What happened this morning?

The UK National Statistician Jil Matheson made the following announcement at 7am today.

In developing her recommendations the National Statistician also noted that there is significant value to users in maintaining the continuity of the existing RPI’s long time series without major change, so that it may continue to be used for long-term indexation and for index-linked gilts and bonds in accordance with user expectations.

I am pleased with this as continuity and credibility of the numbers,figures and statistics matters and I  had made this point to her in writing. The RPI CPI User Group response had put it particularly well I thought.

Understanding and faith in published statistics are incredibly important as is the long historical record that the RPI represents

You may note that the National Statistician’s actual statement is somewhat mealy mouthed and you would be right! It was quite plain from the beginning that there was an official consensus to try to lower and debase the RPI. However she found herself having to add this to her response which matters to statisticians.

 the National Statistician recommended that the formulae used at the elementary aggregate level in the RPI should remain unchanged.

Although she was unable to resist a little dig at this turn of fortune.

while the arithmetic formulation would not be chosen were ONS constructing a new price index

Has the National Statistician not recommended a change?

If you read her response you might think so from the opening section which tells us this.

the formula used to produce the RPI does not meet international standards and recommended that a new index be published

You may immediately note that “international standards” and right are by no means necessarily the same thing. After all benefits claimants in the United States will soon be ruing the impact of the chain-linked inflation measure which is their latest “improvement”.

But we will get a new inflation measure to cover up the official embarrassment at not being able to push through the changes that they wanted and here are the details.

Therefore, a new RPI-based index will be published from March 2013 using a geometric formulation (Jevons), known as RPIJ.

Okay why do we need another new measure?

This is the view of the National Statistician.

The ONS research programme found that use of the arithmetic formulation (known as the ‘Carli’ index formula) in the RPI is the primary source of the formula effect difference between the RPI and the CPI, and that this formulation does not meet urrent international standards.

That is open to some debate and I will return to this issue in a moment but first here is a change.
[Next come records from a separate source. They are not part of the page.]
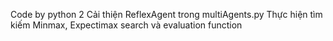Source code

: Code by python 2
Cải thiện ReflexAgent trong multiAgents.py
Thực hiện tìm kiếm Minmax, Expectimax search và evaluation function
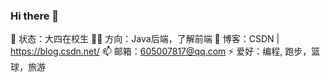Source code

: ### Hi there 👋
🏡 状态：大四在校生
👨‍💻 方向：Java后端，了解前端
📝 博客：CSDN | https://blog.csdn.net/
📫 邮箱：605007817@qq.com
⚡ 爱好：编程, 跑步，篮球，旅游
<!--
**gitgg021/gitgg021** is a ✨ _special_ ✨ repository because its `README.md` (this file) appears on your GitHub profile.

Here are some ideas to get you started:

- 🔭 I’m currently working on ...
- 🌱 I’m currently learning ...
- 👯 I’m looking to collaborate on ...
- 🤔 I’m looking for help with ...
- 💬 Ask me about ...
- 📫 How to reach me: ...
- 😄 Pronouns: ...
- ⚡ Fun fact: ...


-->
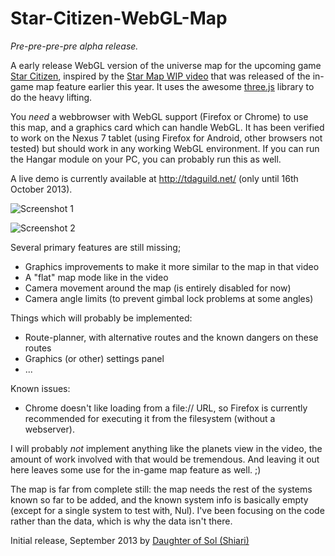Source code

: Star-Citizen-WebGL-Map
======================

*Pre-pre-pre-pre alpha release.*

A early release WebGL version of the universe map for the upcoming game
[Star Citizen](https://robertsspaceindustries.com/about-the-game), inspired by
the [Star Map WIP video](https://robertsspaceindustries.com/comm-link/engineering/13109-Star-Map-Demo)
that was released of the in-game map feature earlier this year. It uses the
awesome [three.js](http://threejs.org/) library to do the heavy lifting.

You *need* a webbrowser with WebGL support (Firefox or Chrome) to use this map, and
a graphics card which can handle WebGL. It has been verified to work on the
Nexus 7 tablet (using Firefox for Android, other browsers not tested) but should
work in any working WebGL environment. If you can run the Hangar module on your
PC, you can probably run this as well.

A live demo is currently available at http://tdaguild.net/ (only until 16th October 2013).

![Screenshot 1](http://imageshack.us/a/img833/4552/6vpv.png)

![Screenshot 2](http://imageshack.us/a/img706/2391/1x42.png)

Several primary features are still missing;

* Graphics improvements to make it more similar to the map in that video
* A "flat" map mode like in the video
* Camera movement around the map (is entirely disabled for now)
* Camera angle limits (to prevent gimbal lock problems at some angles)

Things which will probably be implemented:

* Route-planner, with alternative routes and the known dangers on these routes
* Graphics (or other) settings panel
* ...

Known issues:

* Chrome doesn't like loading from a file:// URL, so Firefox is currently
recommended for executing it from the filesystem (without a webserver).

I will probably *not* implement anything like the planets view in the video, the
amount of work involved with that would be tremendous. And leaving it out here
leaves some use for the in-game map feature as well. ;)

The map is far from complete still: the map needs the rest of the systems known
so far to be added, and the known system info is basically empty (except for
a single system to test with, Nul). I've been focusing on the code rather than
the data, which is why the data isn't there.

Initial release, September 2013 by [Daughter of Sol (Shiari)](https://forums.robertsspaceindustries.com/profile/51803/Shiari)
Therefore, a new RPI-based index will be published from March 2013 using a geometric formulation (Jevons), known as RPIJ

So we are retaining RPI but we need a new measure too giving us inflation in inflation measures. Oh dear.

We are being misled again

The official view has been that the Carli index used in the RPI is flawed and that the Jevons index used in CPI is not. They claim that “statistical experts” are on their side but seem to omit that the Royal Statistical Society in its official response told them this and the emphasis is mine.

However it is clear to us from the work carried out so far that the accuracy of both the CPI and the RPI could be improved by implementing the results of the research programme and that changing the RPI now to bring in onto a par with the CPI would be premature.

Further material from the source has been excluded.